### YOUR TASK
Write the data below out again, unchanged.

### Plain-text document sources
· · ·

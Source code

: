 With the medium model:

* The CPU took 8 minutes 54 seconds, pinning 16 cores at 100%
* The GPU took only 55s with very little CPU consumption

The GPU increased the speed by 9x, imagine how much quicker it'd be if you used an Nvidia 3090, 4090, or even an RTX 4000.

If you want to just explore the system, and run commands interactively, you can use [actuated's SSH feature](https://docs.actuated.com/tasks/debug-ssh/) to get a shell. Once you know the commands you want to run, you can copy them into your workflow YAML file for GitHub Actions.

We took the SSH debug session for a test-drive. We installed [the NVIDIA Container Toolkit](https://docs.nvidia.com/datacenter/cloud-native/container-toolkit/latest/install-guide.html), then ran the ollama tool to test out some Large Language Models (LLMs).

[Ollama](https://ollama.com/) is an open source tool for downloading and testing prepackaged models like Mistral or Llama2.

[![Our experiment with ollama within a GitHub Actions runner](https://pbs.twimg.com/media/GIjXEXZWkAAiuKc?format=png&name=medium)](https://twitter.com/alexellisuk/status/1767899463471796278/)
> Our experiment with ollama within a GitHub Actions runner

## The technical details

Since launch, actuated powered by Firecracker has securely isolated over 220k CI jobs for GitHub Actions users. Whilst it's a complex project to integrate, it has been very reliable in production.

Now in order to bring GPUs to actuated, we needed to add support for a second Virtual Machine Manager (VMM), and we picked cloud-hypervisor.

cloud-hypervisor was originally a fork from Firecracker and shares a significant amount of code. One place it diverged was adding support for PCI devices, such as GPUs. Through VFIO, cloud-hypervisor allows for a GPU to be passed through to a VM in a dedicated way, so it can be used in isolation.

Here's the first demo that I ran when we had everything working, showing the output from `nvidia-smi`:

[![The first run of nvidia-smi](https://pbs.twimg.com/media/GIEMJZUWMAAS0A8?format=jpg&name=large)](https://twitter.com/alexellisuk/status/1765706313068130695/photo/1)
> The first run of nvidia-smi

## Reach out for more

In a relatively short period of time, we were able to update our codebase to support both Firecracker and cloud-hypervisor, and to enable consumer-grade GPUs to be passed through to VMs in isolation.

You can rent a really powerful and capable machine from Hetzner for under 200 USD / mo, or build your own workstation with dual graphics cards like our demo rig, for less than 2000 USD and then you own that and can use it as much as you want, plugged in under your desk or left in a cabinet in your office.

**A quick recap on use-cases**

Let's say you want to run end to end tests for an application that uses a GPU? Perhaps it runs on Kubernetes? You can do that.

· · ·

### EXERCISE ANSWER
Source code

: With the medium model:

* The CPU took 8 minutes 54 seconds, pinning 16 cores at 100%
* The GPU took only 55s with very little CPU consumption

The GPU increased the speed by 9x, imagine how much quicker it'd be if you used an Nvidia 3090, 4090, or even an RTX 4000.

If you want to just explore the system, and run commands interactively, you can use [actuated's SSH feature](https://docs.actuated.com/tasks/debug-ssh/) to get a shell. Once you know the commands you want to run, you can copy them into your workflow YAML file for GitHub Actions.

We took the SSH debug session for a test-drive. We installed [the NVIDIA Container Toolkit](https://docs.nvidia.com/datacenter/cloud-native/container-toolkit/latest/install-guide.html), then ran the ollama tool to test out some Large Language Models (LLMs).

[Ollama](https://ollama.com/) is an open source tool for downloading and testing prepackaged models like Mistral or Llama2.

[![Our experiment with ollama within a GitHub Actions runner](https://pbs.twimg.com/media/GIjXEXZWkAAiuKc?format=png&name=medium)](https://twitter.com/alexellisuk/status/1767899463471796278/)
> Our experiment with ollama within a GitHub Actions runner

## The technical details

Since launch, actuated powered by Firecracker has securely isolated over 220k CI jobs for GitHub Actions users. Whilst it's a complex project to integrate, it has been very reliable in production.

Now in order to bring GPUs to actuated, we needed to add support for a second Virtual Machine Manager (VMM), and we picked cloud-hypervisor.

cloud-hypervisor was originally a fork from Firecracker and shares a significant amount of code. One place it diverged was adding support for PCI devices, such as GPUs. Through VFIO, cloud-hypervisor allows for a GPU to be passed through to a VM in a dedicated way, so it can be used in isolation.

Here's the first demo that I ran when we had everything working, showing the output from `nvidia-smi`:

[![The first run of nvidia-smi](https://pbs.twimg.com/media/GIEMJZUWMAAS0A8?format=jpg&name=large)](https://twitter.com/alexellisuk/status/1765706313068130695/photo/1)
> The first run of nvidia-smi

## Reach out for more

In a relatively short period of time, we were able to update our codebase to support both Firecracker and cloud-hypervisor, and to enable consumer-grade GPUs to be passed through to VMs in isolation.

You can rent a really powerful and capable machine from Hetzner for under 200 USD / mo, or build your own workstation with dual graphics cards like our demo rig, for less than 2000 USD and then you own that and can use it as much as you want, plugged in under your desk or left in a cabinet in your office.

**A quick recap on use-cases**

Let's say you want to run end to end tests for an application that uses a GPU? Perhaps it runs on Kubernetes? You can do that.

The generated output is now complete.